=== WORK ITEM ===
Lines in the listing below that include the word "显示在屏幕上" need to be copied.

======

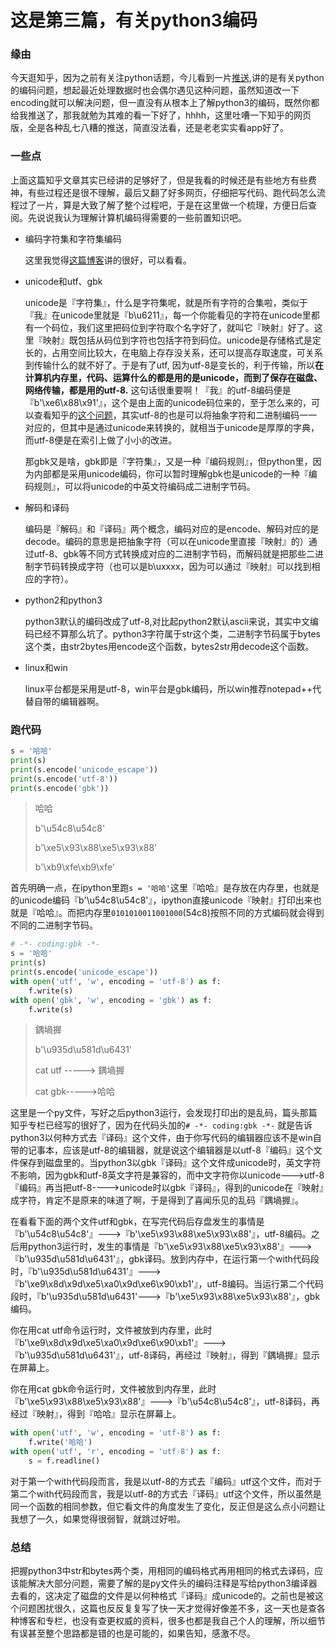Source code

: # 这是第三篇，有关python3编码

### 缘由

今天逛知乎，因为之前有关注python话题，今儿看到一片[推送](https://zhuanlan.zhihu.com/p/40834093),讲的是有关python的编码问题，想起最近处理数据时也会偶尔遇见这种问题，虽然知道改一下encoding就可以解决问题，但一直没有从根本上了解python3的编码，既然你都给我推送了，那我就勉为其难的看一下好了，hhhh，这里吐嘈一下知乎的网页版，全是各种乱七八糟的推送，简直没法看，还是老老实实看app好了。

### 一些点

上面这篇知乎文章其实已经讲的足够好了，但是我看的时候还是有些地方有些费神，有些过程还是很不理解，最后又翻了好多网页，仔细把写代码、跑代码怎么流程过了一片，算是大致了解了整个过程吧，于是在这里做一个梳理，方便日后查阅。先说说我认为理解计算机编码得需要的一些前置知识吧。

- 编码字符集和字符集编码

  这里我觉得[这篇博客](http://www.blogjava.net/zhenandaci/archive/2008/12/24/248041.html)讲的很好，可以看看。

- unicode和utf、gbk

  unicode是『字符集』，什么是字符集呢，就是所有字符的合集啦，类似于『我』在unicode里就是『b\u6211』，每一个你能看见的字符在unicode里都有一个码位，我们这里把码位到字符取个名字好了，就叫它『映射』好了。这里『映射』既包括从码位到字符也包括字符到码位。unicode是存储格式是定长的，占用空间比较大，在电脑上存存没关系，还可以提高存取速度，可关系到传输什么的就不好了。于是有了utf, 因为utf-8是变长的，利于传输，所以**在计算机内存里，代码、运算什么的都是用的是unicode，而到了保存在磁盘、网络传输，都是用的utf-8.** 这句话很重要啊！『我』的utf-8编码便是『b'\xe6\x88\x91'』，这个是由上面的unicode码位来的，至于怎么来的，可以查看知乎的[这个问题](https://www.zhihu.com/question/23374078)，其实utf-8的也是可以将抽象字符和二进制编码一一对应的，但其中是通过unicode来转换的，就相当于unicode是厚厚的字典，而utf-8便是在索引上做了小小的改进。

  那gbk又是啥，gbk即是『字符集』，又是一种『编码规则』，但python里，因为内部都是采用unicode编码，你可以暂时理解gbk也是unicode的一种『编码规则』，可以将unicode的中英文符编码成二进制字节码。

- 解码和译码

  编码是『解码』和『译码』两个概念，编码对应的是encode、解码对应的是decode。编码的意思是把抽象字符（可以在unicode里直接『映射』的）通过utf-8、gbk等不同方式转换成对应的二进制字节码，而解码就是把那些二进制字节码转换成字符（也可以是b\uxxxx，因为可以通过『映射』可以找到相应的字符）。

- python2和python3

  python3默认的编码改成了utf-8,对比起python2默认ascii来说，其实中文编码已经不算那么坑了。python3字符属于str这个类，二进制字节码属于bytes这个类，由str2bytes用encode这个函数，bytes2str用decode这个函数。

- linux和win

  linux平台都是采用是utf-8，win平台是gbk编码，所以win推荐notepad++代替自带的编辑器啊。

### 跑代码

```python
s = '哈哈'
print(s)
print(s.encode('unicode_escape'))
print(s.encode('utf-8'))
print(s.encode('gbk'))
```

> 哈哈
>
> b'\\u54c8\\u54c8'
>
> b'\xe5\x93\x88\xe5\x93\x88'
>
> b'\xb9\xfe\xb9\xfe'

首先明确一点，在ipython里跑`s = '哈哈'`这里『哈哈』是存放在内存里，也就是的unicode编码『b'\\u54c8\\u54c8'』，ipython直接unicode『映射』打印出来也就是『哈哈』。而把内存里`0101010011001000`(54c8)按照不同的方式编码就会得到不同的二进制字节码。

```python
# -*- coding:gbk -*-
s = '哈哈'
print(s)
print(s.encode('unicode_escape'))
with open('utf', 'w', encoding = 'utf-8') as f:
    f.write(s)
with open('gbk', 'w', encoding = 'gbk') as f:
    f.write(s)
```

> 鍝堝搱
>
> b'\\u935d\\u581d\\u6431'
>
> cat utf -----> 鍝堝搱
>
> cat gbk----->哈哈

这里是一个py文件，写好之后python3运行，会发现打印出的是乱码，篇头那篇知乎专栏已经写的很好了，因为在代码头加的`# -*- coding:gbk -*-` 就是告诉python3以何种方式去『译码』这个文件，由于你写代码的编辑器应该不是win自带的记事本，应该是utf-8的编辑器，就是说这个编辑器是以utf-8『编码』这个文件保存到磁盘里的。当python3以gbk『译码』这个文件成unicode时，英文字符不影响，因为gbk和utf-8英文字符是兼容的，而中文字符你以unicode--->utf-8『编码』再当把utf-8---->unicode时以gbk『译码』，得到的unicode在『映射』成字符，肯定不是原来的味道了啊，于是得到了喜闻乐见的乱码『鍝堝搱』。

在看看下面的两个文件utf和gbk，在写完代码后存盘发生的事情是『b'\\u54c8\\u54c8'』--->『b'\xe5\x93\x88\xe5\x93\x88'』，utf-8编码。之后用python3运行时，发生的事情是『b'\xe5\x93\x88\xe5\x93\x88'』--->『b'\\u935d\\u581d\\u6431'』，gbk译码。放到内存中，在运行第一个with代码段时，『b'\\u935d\\u581d\\u6431'』--->『b'\xe9\x8d\x9d\xe5\xa0\x9d\xe6\x90\xb1'』，utf-8编码。当运行第二个代码段时，『b'\\u935d\\u581d\\u6431'--->『b'\xe5\x93\x88\xe5\x93\x88'』，gbk编码。

你在用cat utf命令运行时，文件被放到内存里，此时『b'\xe9\x8d\x9d\xe5\xa0\x9d\xe6\x90\xb1'』--->『b'\\u935d\\u581d\\u6431'』，utf-8译码，再经过『映射』，得到『鍝堝搱』显示在屏幕上。

你在用cat gbk命令运行时，文件被放到内存里，此时『b'\xe5\x93\x88\xe5\x93\x88'』--->『b'\\u54c8\\u54c8'』，utf-8译码，再经过『映射』，得到『哈哈』显示在屏幕上。

```python
with open('utf', 'w', encoding = 'utf-8') as f:
    f.write('哈哈')
with open('utf', 'r', encoding = 'utf-8') as f:
    s = f.readline()
```

对于第一个with代码段而言，我是以utf-8的方式去『编码』utf这个文件，而对于第二个with代码段而言，我是以utf-8的方式去『译码』utf这个文件，所以虽然是同一个函数的相同参数，但它看文件的角度发生了变化，反正但是这么点小问题让我想了一久，如果觉得很弱智，就跳过好啦。

### 总结

把握python3中str和bytes两个类，用相同的编码格式再用相同的格式去译码，应该能解决大部分问题，需要了解的是py文件头的编码注释是写给python3编译器去看的，这决定了磁盘的文件是以何种格式『译码』成unicode的。之前也是被这个问题困扰很久，这篇也反反复复写了快一天才觉得好像差不多，这一天也是查各种博客和专栏，也没有查更权威的资料，很多也都是我自己个人的理解，所以细节有误甚至整个思路都是错的也是可能的，如果告知，感激不尽。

======

=== TASK RESULT ===
你在用cat utf命令运行时，文件被放到内存里，此时『b'\xe9\x8d\x9d\xe5\xa0\x9d\xe6\x90\xb1'』--->『b'\\u935d\\u581d\\u6431'』，utf-8译码，再经过『映射』，得到『鍝堝搱』显示在屏幕上。
你在用cat gbk命令运行时，文件被放到内存里，此时『b'\xe5\x93\x88\xe5\x93\x88'』--->『b'\\u54c8\\u54c8'』，utf-8译码，再经过『映射』，得到『哈哈』显示在屏幕上。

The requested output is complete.